#### [RECORDS SHOWN]
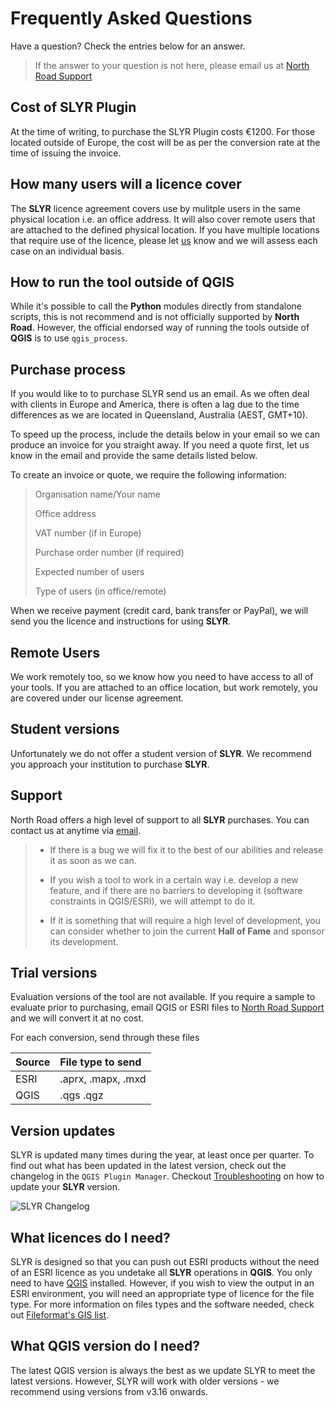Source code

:<!-- use pronouns-->
# Frequently Asked Questions #
Have a question? Check the entries below for an answer. 
>If the answer to your question is not here, please email us at [North Road Support](mailto:info@north-road.com)

## Cost of SLYR Plugin ##
At the time of writing, to purchase the SLYR Plugin costs €1200. For those located outside of Europe, the cost will be as per the conversion rate at the time of issuing the invoice. 

## How many users will a licence cover ##
The **SLYR** licence agreement covers use by mulitple users in the same physical location i.e. an office address. It will also cover remote users that are attached to the defined physical location. If you have multiple locations that require use of the licence, please let [us](mailto:info@north-road.com) know and we will assess each case on an individual basis. 

## How to run the tool outside of QGIS ##
While it's possible to call the **Python** modules directly from standalone scripts, this is not recommend and is not officially supported by **North Road**. However, the official endorsed way of running the tools outside of **QGIS** is to use `qgis_process`.

## Purchase process ##
If you would like to to purchase SLYR send us an email. As we often deal with clients in Europe and America, there is often a lag due to the time differences as we are located in Queensland, Australia (AEST, GMT+10). 

To speed up the process, include the details below in your email so we can produce an invoice for you straight away. If you need a quote first, let us know in the email and provide the same details listed below.

To create an invoice or quote, we require the following information:

> Organisation name/Your name
> 
> Office address
> 
> VAT number (if in Europe)
> 
> Purchase order number (if required)
> 
> Expected number of users
> 
> Type of users (in office/remote)

When we receive payment (credit card, bank transfer or PayPal), we will send you the licence and instructions for using **SLYR**.

## Remote Users ##
We work remotely too, so we know how you need to have access to all of your tools. If you are attached to an office location, but work remotely, you are covered under our license agreement. 

## Student versions ##
Unfortunately we do not offer a student version of **SLYR**. We recommend you approach your institution to purchase **SLYR**. 

## Support ##
North Road offers a high level of support to all **SLYR** purchases. You can contact us at anytime via [email](mailto:info@north-road.com). 
> - If there is a bug we will fix it to the best of our abilities and release it as soon as we can. 
>
> - If you wish a tool to work in a certain way i.e. develop a new feature, and if there are no barriers to developing it (software constraints in QGIS/ESRI), we will attempt to do it. 
>
> - If it is something that will require a high level of development, you can consider whether to join the current **Hall of Fame** and sponsor its development.

## Trial versions ##
Evaluation versions of the tool are not available. If you require a sample to evaluate prior to purchasing, email QGIS or ESRI files to [North Road Support](mailto:info@north-road.com) and we will convert it at no cost.

For each conversion, send through these files

| Source | File type to send |
| ------ | :----------------- |
| ESRI | .aprx, .mapx, .mxd |
| QGIS | .qgs .qgz |

## Version updates  ##
SLYR is updated many times during the year, at least once per quarter. To find out what has been updated in the latest version, check out the changelog in the `QGIS Plugin Manager`. Checkout [Troubleshooting](/user_guide/troubleshooting) on how to update your **SLYR** version. 

![SLYR Changelog](../images/slyr_changelog.png.png)

## What licences do I need? ##
SLYR is designed so that you can push out ESRI products without the need of an ESRI licence as you undetake all **SLYR** operations in **QGIS**. You only need to have [QGIS](https://www.qgis.org/en/site/) installed. However, if you wish to view the output in an ESRI environment, you will need an appropriate type of licence for the file type. For more information on files types and the software needed, check out [Fileformat's GIS list](https://docs.fileformat.com/gis/).

## What QGIS version do I need? ##
The latest QGIS version is always the best as we update SLYR to meet the latest versions. However, SLYR will work with older versions - we recommend using versions from v3.16 onwards.
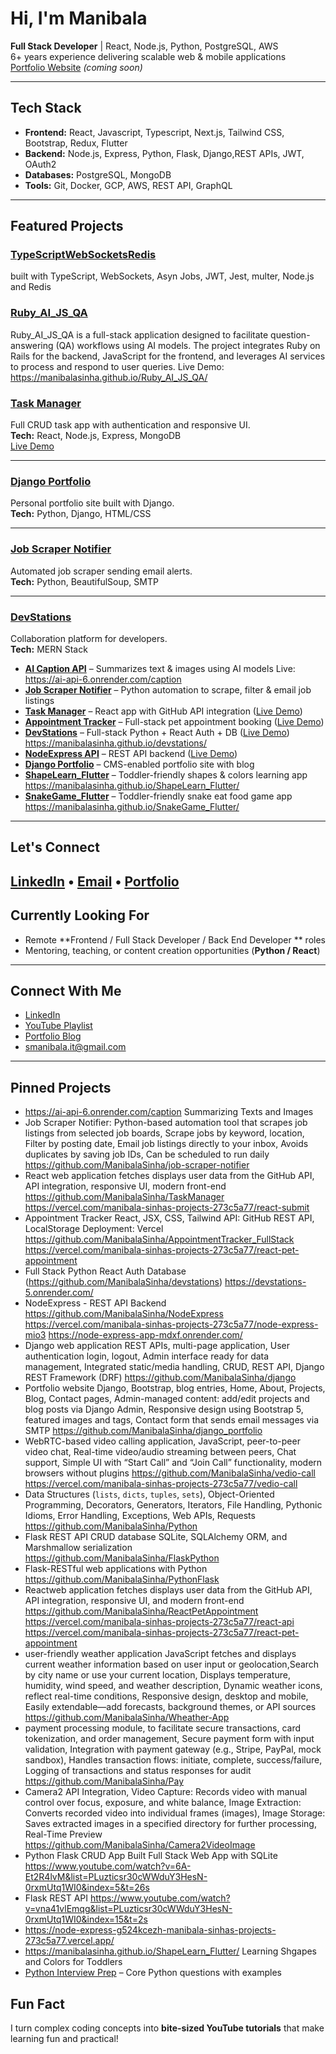 # Hi, I'm Manibala 

 **Full Stack Developer** | React, Node.js, Python, PostgreSQL, AWS  
 6+ years experience delivering scalable web & mobile applications  
 [Portfolio Website](https://your-portfolio-link.com) *(coming soon)*

---

##  Tech Stack
- **Frontend:** React, Javascript, Typescript, Next.js, Tailwind CSS, Bootstrap, Redux, Flutter
- **Backend:** Node.js, Express, Python, Flask, Django,REST APIs, JWT, OAuth2
- **Databases:** PostgreSQL, MongoDB
- **Tools:** Git, Docker, GCP, AWS, REST API, GraphQL

---

##  Featured Projects
### [TypeScriptWebSocketsRedis](https://github.com/ManibalaSinha/TypeScriptWebScoketsRedis)
built with TypeScript, WebSockets, Asyn Jobs, JWT, Jest, multer, Node.js and Redis
### [Ruby_AI_JS_QA](https://github.com/ManibalaSinha/Ruby_AI_JS_QA)

Ruby_AI_JS_QA is a full-stack application designed to facilitate question-answering (QA) workflows using AI models. The project integrates Ruby on Rails for the backend, JavaScript for the frontend, and leverages AI services to process and respond to user queries.
Live Demo: https://manibalasinha.github.io/Ruby_AI_JS_QA/

### [Task Manager](https://github.com/ManibalaSinha/TaskManager)
Full CRUD task app with authentication and responsive UI.  
**Tech:** React, Node.js, Express, MongoDB  
 [Live Demo](https://taskmanager-demo-link.com)

---

### [Django Portfolio](https://github.com/ManibalaSinha/django_portfolio)
Personal portfolio site built with Django.  
**Tech:** Python, Django, HTML/CSS

---

### [Job Scraper Notifier](https://github.com/ManibalaSinha/job-scraper-notifier)
Automated job scraper sending email alerts.  
**Tech:** Python, BeautifulSoup, SMTP

---

### [DevStations](https://github.com/ManibalaSinha/devstations)
Collaboration platform for developers.  
**Tech:** MERN Stack

* **[AI Caption API](https://ai-api-6.onrender.com/caption)** – Summarizes text & images using AI models Live: https://ai-api-6.onrender.com/caption
* **[Job Scraper Notifier](https://github.com/ManibalaSinha/job-scraper-notifier)** – Python automation to scrape, filter & email job listings
* **[Task Manager](https://github.com/ManibalaSinha/TaskManager)** – React app with GitHub API integration ([Live Demo](https://vercel.com/manibala-sinhas-projects-273c5a77/react-submit))
* **[Appointment Tracker](https://github.com/ManibalaSinha/AppointmentTracker_FullStack)** – Full-stack pet appointment booking ([Live Demo](https://vercel.com/manibala-sinhas-projects-273c5a77/react-pet-appointment))
* **[DevStations](https://github.com/ManibalaSinha/devstations)** – Full-stack Python + React Auth + DB ([Live Demo](https://devstations-5.onrender.com/)) https://manibalasinha.github.io/devstations/ 
* **[NodeExpress API](https://github.com/ManibalaSinha/NodeExpress)** – REST API backend ([Live Demo](https://node-express-app-mdxf.onrender.com/))
* **[Django Portfolio](https://github.com/ManibalaSinha/django_portfolio)** – CMS-enabled portfolio site with blog
* **[ShapeLearn\_Flutter](https://manibalasinha.github.io/ShapeLearn_Flutter/)** – Toddler-friendly shapes & colors learning app https://manibalasinha.github.io/ShapeLearn_Flutter/
* **[SnakeGame\_Flutter](https://manibalasinha.github.io/SnakeGame_Flutter/)** – Toddler-friendly snake eat food game app https://manibalasinha.github.io/SnakeGame_Flutter/

---
## Let's Connect
[LinkedIn](https://linkedin.com/in/your-link) • [Email](mailto:youremail@example.com) • [Portfolio](https://your-portfolio-link.com)
---

##  Currently Looking For

* Remote **Frontend / Full Stack Developer / Back End Developer ** roles
* Mentoring, teaching, or content creation opportunities (**Python / React**)

---

##  Connect With Me

* [LinkedIn](https://www.linkedin.com/in/manibala-sinha)
* [YouTube Playlist](https://www.youtube.com/playlist?list=PLuzticsr30cWWduY3HesN-0rxmUtq1WI0)
* [Portfolio Blog](https://devstations.blogspot.com/)
*  [smanibala.it@gmail.com](mailto:smanibala.it@gmail.com)

---

##  Pinned Projects
- https://ai-api-6.onrender.com/caption Summarizing Texts and Images
- Job Scraper Notifier: Python-based automation tool that scrapes job listings from selected job boards, Scrape jobs by keyword, location, Filter by posting date, Email job listings directly to your inbox, Avoids duplicates by saving job IDs, Can be scheduled to run daily  https://github.com/ManibalaSinha/job-scraper-notifier
- React web application fetches displays user data from the GitHub API, API integration, responsive UI, modern front-end https://github.com/ManibalaSinha/TaskManager https://vercel.com/manibala-sinhas-projects-273c5a77/react-submit
- Appointment Tracker React, JSX, CSS, Tailwind API: GitHub REST API, LocalStorage Deployment: Vercel https://github.com/ManibalaSinha/AppointmentTracker_FullStack https://vercel.com/manibala-sinhas-projects-273c5a77/react-pet-appointment
- Full Stack Python React Auth Database (https://github.com/ManibalaSinha/devstations) https://devstations-5.onrender.com/
- NodeExpress - REST API Backend https://github.com/ManibalaSinha/NodeExpress https://vercel.com/manibala-sinhas-projects-273c5a77/node-express-mio3 https://node-express-app-mdxf.onrender.com/
- Django web application REST APIs, multi-page application, User authentication login, logout, Admin interface ready for data management, Integrated static/media handling, CRUD, REST API, Django REST Framework (DRF) https://github.com/ManibalaSinha/django
- Portfolio website Django, Bootstrap, blog entries, Home, About, Projects, Blog, Contact pages, Admin-managed content: add/edit projects and blog posts via Django Admin, Responsive design using Bootstrap 5, featured images and tags, Contact form that sends email   messages via SMTP https://github.com/ManibalaSinha/django_portfolio
- WebRTC-based video calling application, JavaScript, peer-to-peer video chat, Real-time video/audio streaming between peers, Chat support, Simple UI with “Start Call” and “Join Call” functionality, modern browsers without plugins https://github.com/ManibalaSinha/vedio-call https://vercel.com/manibala-sinhas-projects-273c5a77/vedio-call
- Data Structures (`lists`, `dicts`, `tuples`, `sets`), Object-Oriented Programming, Decorators, Generators, Iterators, File Handling, Pythonic Idioms, Error Handling, Exceptions, Web APIs, Requests https://github.com/ManibalaSinha/Python
- Flask REST API CRUD database SQLite, SQLAlchemy ORM, and Marshmallow serialization https://github.com/ManibalaSinha/FlaskPython
- Flask-RESTful web applications with Python https://github.com/ManibalaSinha/PythonFlask
- Reactweb application fetches displays user data from the GitHub API, API integration, responsive UI, and modern front-end https://github.com/ManibalaSinha/ReactPetAppointment https://vercel.com/manibala-sinhas-projects-273c5a77/react-api https://vercel.com/manibala-sinhas-projects-273c5a77/react-pet-appointment
- user-friendly weather application JavaScript fetches and displays current weather information based on user input or geolocation,Search by city name or use your current location, Displays temperature, humidity, wind speed, and weather description, Dynamic weather icons, reflect real-time conditions, Responsive design, desktop and mobile, Easily extendable—add forecasts, background themes, or API sources https://github.com/ManibalaSinha/Wheather-App
- payment processing module, to facilitate secure transactions, card tokenization, and order management, Secure payment form with input validation, Integration with payment gateway (e.g., Stripe, PayPal, mock sandbox), Handles transaction flows: initiate, complete, success/failure, Logging of transactions and status responses for audit https://github.com/ManibalaSinha/Pay
- Camera2 API Integration, Video Capture: Records video with manual control over focus, exposure, and white balance, Image Extraction: Converts recorded video into individual frames (images), Image Storage: Saves extracted images in a specified directory for further processing, Real-Time Preview https://github.com/ManibalaSinha/Camera2VideoImage
- Python Flask CRUD App Built Full Stack Web App with SQLite https://www.youtube.com/watch?v=6A-Et2R4lvM&list=PLuzticsr30cWWduY3HesN-0rxmUtq1WI0&index=5&t=26s
- Flask REST API https://www.youtube.com/watch?v=vna41vlEmqg&list=PLuzticsr30cWWduY3HesN-0rxmUtq1WI0&index=15&t=2s
- https://node-express-g524kcezh-manibala-sinhas-projects-273c5a77.vercel.app/
-  https://manibalasinha.github.io/ShapeLearn_Flutter/ Learning Shgapes and Colors for Toddlers
- [ Python Interview Prep](https://github.com/ManibalaSinha/Python-Interview) – Core Python questions with examples


##  Fun Fact

I turn complex coding concepts into **bite-sized YouTube tutorials** that make learning fun and practical!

#### [GOAL OF THE EXERCISE]
Go through the data line by line and say how many lines contain "Notifier". Give the number alone.

#### [SOLUTION TO THE PROBLEM]
3